Changes in the climate of the Wujiang River basin have caused spatial and temporal heterogeneity and quantitative changes in rainfall, which in turn have had an impact on river flow. Figure 13 shows the rainfall-flow relationship and multi-year rainfall trends (1965–2017) for the Wulong hydrological station on the Wujiang River. As shown in Figure 13(a), the flow at the Wulong hydrological station is extremely strongly positively correlated with rainfall, with changes in rainfall directly influencing changes in flow. In contrast, Figure 13(b) shows an overall decreasing trend in rainfall from 1956 to 2019, while no significant changes in water withdrawal from the study area, such as industrial and agricultural production, occurred (Ashraf et al. 2016).
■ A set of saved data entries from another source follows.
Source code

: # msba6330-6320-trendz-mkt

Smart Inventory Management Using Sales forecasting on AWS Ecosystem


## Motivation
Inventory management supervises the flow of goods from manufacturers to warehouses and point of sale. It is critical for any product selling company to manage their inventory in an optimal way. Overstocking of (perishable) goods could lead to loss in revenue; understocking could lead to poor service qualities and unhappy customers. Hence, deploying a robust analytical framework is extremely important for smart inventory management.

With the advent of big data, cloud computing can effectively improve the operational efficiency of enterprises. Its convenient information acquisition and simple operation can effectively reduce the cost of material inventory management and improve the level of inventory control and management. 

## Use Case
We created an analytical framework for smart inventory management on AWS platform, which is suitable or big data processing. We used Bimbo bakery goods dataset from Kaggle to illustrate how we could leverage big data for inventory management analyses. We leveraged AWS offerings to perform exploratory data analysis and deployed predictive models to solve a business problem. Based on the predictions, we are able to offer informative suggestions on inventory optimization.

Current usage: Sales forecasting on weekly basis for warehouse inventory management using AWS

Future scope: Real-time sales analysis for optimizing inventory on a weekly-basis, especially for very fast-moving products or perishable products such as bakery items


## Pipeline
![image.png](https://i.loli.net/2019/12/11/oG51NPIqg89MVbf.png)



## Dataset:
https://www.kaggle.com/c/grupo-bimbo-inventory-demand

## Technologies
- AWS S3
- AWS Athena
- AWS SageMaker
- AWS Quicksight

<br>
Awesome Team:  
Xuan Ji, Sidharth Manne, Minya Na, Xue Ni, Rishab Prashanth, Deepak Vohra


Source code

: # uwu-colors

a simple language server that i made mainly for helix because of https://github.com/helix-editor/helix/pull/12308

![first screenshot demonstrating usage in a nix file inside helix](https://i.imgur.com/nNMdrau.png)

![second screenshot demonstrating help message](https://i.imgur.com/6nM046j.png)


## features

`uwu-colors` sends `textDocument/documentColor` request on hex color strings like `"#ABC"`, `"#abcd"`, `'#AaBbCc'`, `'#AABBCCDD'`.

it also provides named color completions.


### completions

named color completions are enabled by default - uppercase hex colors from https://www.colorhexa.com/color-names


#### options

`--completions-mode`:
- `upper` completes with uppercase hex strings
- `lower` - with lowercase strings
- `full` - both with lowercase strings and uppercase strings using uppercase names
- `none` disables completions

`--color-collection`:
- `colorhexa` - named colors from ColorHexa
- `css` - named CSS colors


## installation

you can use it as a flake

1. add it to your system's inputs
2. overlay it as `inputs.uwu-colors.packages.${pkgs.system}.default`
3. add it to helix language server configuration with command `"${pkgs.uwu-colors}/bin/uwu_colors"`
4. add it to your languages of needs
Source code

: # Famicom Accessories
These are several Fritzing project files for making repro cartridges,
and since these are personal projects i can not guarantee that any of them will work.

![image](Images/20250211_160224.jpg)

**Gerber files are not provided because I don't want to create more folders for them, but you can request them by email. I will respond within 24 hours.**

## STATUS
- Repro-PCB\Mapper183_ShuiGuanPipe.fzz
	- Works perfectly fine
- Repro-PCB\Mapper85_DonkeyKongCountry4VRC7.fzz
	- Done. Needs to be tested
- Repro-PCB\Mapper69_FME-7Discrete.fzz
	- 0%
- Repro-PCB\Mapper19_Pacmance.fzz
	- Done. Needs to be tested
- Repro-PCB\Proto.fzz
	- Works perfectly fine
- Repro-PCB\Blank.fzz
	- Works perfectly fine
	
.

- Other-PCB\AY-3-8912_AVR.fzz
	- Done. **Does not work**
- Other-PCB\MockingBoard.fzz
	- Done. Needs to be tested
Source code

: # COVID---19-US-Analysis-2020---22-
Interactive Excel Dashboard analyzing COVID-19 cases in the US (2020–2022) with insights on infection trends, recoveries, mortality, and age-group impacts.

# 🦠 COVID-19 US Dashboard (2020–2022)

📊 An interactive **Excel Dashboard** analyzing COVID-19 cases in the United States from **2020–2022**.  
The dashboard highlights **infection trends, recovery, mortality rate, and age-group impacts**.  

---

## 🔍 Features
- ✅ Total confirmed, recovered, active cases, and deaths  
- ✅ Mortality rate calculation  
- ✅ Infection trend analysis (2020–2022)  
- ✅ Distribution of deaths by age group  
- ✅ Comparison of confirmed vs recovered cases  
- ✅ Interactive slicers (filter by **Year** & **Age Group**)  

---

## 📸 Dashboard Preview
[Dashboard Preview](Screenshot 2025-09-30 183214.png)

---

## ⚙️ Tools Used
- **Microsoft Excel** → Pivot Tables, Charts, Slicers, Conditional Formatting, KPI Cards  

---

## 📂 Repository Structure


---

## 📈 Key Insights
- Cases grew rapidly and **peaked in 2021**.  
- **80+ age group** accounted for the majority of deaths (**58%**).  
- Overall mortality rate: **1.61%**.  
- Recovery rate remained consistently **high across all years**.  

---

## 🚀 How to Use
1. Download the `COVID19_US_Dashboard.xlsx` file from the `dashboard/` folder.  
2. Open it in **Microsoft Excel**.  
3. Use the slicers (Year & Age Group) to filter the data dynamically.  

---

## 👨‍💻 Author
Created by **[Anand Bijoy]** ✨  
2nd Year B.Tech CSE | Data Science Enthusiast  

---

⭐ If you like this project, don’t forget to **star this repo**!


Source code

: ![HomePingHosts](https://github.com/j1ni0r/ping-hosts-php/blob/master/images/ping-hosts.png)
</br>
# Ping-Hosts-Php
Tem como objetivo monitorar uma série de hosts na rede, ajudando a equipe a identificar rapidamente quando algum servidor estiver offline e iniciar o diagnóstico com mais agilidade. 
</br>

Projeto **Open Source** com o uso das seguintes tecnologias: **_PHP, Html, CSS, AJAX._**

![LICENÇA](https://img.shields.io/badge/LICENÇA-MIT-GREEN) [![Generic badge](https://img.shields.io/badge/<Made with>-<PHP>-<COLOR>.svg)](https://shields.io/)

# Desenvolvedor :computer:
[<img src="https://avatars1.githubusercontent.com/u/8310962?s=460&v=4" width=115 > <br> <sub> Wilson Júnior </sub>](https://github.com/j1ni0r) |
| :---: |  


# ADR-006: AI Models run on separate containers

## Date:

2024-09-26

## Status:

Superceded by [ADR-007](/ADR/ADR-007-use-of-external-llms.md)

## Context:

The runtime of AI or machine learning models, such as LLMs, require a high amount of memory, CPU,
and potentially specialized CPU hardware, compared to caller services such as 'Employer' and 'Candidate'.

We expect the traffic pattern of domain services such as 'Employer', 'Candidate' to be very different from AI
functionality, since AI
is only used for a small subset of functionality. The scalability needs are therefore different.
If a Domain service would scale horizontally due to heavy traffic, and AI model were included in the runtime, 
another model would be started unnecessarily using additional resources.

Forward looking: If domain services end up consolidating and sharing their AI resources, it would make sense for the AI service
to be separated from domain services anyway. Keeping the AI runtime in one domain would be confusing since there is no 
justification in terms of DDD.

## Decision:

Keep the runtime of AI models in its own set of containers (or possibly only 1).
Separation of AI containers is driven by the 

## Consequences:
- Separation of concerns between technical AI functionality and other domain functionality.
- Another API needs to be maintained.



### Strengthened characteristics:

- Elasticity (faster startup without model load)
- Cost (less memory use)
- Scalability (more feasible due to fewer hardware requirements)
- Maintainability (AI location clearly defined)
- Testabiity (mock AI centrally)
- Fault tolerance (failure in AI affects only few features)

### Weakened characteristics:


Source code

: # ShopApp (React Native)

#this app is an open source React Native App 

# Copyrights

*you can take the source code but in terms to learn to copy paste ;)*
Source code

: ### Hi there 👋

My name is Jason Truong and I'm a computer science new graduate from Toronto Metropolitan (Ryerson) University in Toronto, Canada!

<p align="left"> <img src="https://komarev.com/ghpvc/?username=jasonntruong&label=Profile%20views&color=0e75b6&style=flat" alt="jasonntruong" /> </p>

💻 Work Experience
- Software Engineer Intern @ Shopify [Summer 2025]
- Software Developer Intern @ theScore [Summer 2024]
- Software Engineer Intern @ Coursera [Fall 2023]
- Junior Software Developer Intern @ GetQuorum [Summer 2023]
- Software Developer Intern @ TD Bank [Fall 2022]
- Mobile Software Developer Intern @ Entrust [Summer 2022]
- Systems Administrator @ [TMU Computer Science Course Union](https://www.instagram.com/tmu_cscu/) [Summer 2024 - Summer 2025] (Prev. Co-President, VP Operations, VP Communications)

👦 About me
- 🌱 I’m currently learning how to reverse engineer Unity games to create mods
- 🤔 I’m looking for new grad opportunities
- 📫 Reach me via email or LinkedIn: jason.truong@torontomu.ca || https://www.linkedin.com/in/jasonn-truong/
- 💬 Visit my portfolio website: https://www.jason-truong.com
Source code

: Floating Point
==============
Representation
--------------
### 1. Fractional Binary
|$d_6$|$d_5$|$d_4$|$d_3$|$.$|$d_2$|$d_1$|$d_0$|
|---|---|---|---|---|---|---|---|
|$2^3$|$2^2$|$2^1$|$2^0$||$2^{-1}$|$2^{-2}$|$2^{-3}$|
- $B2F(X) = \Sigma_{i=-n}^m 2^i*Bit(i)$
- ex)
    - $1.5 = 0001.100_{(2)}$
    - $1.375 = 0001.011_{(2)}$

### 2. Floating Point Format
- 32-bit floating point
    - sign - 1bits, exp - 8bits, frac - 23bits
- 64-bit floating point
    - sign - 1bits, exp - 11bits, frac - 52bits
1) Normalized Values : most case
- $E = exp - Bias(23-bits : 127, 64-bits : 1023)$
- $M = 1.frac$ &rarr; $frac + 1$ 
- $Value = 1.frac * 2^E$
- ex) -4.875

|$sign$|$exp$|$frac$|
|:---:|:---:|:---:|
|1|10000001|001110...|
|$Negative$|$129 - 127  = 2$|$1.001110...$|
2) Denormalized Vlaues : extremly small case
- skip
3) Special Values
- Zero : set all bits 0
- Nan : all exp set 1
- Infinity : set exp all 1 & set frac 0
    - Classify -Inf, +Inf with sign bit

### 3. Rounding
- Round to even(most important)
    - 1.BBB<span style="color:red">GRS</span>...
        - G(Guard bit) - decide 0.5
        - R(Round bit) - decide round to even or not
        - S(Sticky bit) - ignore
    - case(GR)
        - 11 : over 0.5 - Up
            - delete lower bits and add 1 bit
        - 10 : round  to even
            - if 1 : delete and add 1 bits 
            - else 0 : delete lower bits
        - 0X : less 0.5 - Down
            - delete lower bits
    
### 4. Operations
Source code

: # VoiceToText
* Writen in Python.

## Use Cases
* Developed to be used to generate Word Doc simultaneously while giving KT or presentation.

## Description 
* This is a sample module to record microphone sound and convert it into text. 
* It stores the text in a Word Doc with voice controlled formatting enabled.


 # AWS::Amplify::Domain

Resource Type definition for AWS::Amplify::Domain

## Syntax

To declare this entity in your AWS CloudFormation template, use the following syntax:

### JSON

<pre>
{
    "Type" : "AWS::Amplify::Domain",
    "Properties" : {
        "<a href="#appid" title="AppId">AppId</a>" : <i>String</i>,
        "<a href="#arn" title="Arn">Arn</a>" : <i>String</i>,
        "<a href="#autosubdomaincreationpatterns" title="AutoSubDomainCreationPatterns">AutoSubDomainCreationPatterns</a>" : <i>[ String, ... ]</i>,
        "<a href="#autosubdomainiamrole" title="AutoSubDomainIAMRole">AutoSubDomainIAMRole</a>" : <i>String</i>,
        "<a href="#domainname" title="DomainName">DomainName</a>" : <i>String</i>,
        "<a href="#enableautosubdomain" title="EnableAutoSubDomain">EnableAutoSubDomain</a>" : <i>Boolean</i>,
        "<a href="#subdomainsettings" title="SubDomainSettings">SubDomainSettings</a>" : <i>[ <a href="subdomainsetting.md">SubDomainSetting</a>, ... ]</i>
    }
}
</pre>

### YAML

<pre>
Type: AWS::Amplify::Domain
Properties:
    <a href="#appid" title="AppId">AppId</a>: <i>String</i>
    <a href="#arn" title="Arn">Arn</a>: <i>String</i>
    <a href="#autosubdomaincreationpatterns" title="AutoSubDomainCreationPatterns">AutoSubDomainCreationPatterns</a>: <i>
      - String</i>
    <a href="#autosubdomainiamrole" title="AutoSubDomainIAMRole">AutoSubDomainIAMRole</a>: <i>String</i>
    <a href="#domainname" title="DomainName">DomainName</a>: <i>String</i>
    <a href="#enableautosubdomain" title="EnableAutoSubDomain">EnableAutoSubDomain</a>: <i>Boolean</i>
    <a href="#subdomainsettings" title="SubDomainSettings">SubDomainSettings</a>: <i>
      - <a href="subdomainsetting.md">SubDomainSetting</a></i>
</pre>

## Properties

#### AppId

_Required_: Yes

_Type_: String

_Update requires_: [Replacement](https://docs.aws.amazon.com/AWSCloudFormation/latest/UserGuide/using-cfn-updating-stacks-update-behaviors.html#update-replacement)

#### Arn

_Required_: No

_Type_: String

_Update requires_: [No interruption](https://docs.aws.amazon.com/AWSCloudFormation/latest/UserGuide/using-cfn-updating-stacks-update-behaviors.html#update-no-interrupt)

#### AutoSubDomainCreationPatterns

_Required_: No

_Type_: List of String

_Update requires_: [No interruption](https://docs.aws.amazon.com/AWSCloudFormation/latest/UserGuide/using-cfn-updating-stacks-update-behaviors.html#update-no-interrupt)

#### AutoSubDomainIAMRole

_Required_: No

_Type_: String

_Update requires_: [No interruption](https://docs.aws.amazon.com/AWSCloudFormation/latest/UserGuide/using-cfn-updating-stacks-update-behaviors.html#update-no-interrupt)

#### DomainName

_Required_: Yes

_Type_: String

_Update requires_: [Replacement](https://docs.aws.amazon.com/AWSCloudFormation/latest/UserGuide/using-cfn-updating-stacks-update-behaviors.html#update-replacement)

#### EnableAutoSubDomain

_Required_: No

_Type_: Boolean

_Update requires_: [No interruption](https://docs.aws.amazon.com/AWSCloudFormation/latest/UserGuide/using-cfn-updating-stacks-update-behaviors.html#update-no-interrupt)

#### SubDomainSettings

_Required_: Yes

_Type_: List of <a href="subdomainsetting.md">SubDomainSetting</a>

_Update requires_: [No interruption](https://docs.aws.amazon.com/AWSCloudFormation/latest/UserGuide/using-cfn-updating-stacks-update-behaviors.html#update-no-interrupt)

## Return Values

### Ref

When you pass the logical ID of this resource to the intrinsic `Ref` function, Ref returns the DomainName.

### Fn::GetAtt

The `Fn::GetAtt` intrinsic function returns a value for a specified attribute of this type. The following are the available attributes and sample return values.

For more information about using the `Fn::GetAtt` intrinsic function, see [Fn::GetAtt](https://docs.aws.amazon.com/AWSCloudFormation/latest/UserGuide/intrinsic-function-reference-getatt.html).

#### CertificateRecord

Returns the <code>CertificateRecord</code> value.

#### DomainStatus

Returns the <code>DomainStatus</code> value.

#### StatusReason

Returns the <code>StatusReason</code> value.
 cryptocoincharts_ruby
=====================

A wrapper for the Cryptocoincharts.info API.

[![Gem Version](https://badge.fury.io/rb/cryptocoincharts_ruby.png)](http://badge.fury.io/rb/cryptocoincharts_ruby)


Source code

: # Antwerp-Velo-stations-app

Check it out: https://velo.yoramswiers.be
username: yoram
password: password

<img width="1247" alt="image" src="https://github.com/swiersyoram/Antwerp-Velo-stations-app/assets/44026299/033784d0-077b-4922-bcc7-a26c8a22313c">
Studies by other scholars have also demonstrated that in addition to the decreasing trend of rainfall in the Wujiang River basin, the increase in potential evapotranspiration is also affecting the runoff volume, although the effect of evapotranspiration is not as significant as that of rainfall (Guo et al. 2022d). Therefore, it can be concluded that among the climatic factors, the decrease in rainfall is the main reason for the decreasing trend of runoff flow in the Wujiang River basin from year to year. This is consistent with the prediction of Guo et al. (2015) that runoff changes in the Yangtze River basin are mainly influenced by precipitation and that changes in potential evapotranspiration play a relatively minor role in determining runoff changes. In addition, the Wujiang River basin is mostly a karst landscape unit with a double-layer surface-subsurface structure, which makes the soil in the region highly permeable and prone to a reduction in surface flow. The high permeability of the soils in the area is likely to cause a reduction in surface flow (Qin et al. 2011).
Figure 13
Rainfall at the Wulong hydrological station of the Wujiang River – flow relationships and multi-year rainfall trends.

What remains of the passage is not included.